- **MATERIAL PROVIDED**

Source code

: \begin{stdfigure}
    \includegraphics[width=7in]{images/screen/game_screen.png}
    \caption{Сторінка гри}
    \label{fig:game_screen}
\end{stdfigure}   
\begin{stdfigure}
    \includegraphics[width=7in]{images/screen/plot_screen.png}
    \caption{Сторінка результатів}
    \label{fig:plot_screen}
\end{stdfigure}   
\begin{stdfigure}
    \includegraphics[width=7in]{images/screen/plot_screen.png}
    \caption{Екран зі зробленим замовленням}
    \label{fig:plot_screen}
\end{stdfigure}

- **WHAT IS EXPECTED**
Wherever the string "caption" occurs in the entries, copy that whole line.

- **SOLUTION FOR THIS PROBLEM**
    \caption{Сторінка гри}
    \caption{Сторінка результатів}
    \caption{Екран зі зробленим замовленням}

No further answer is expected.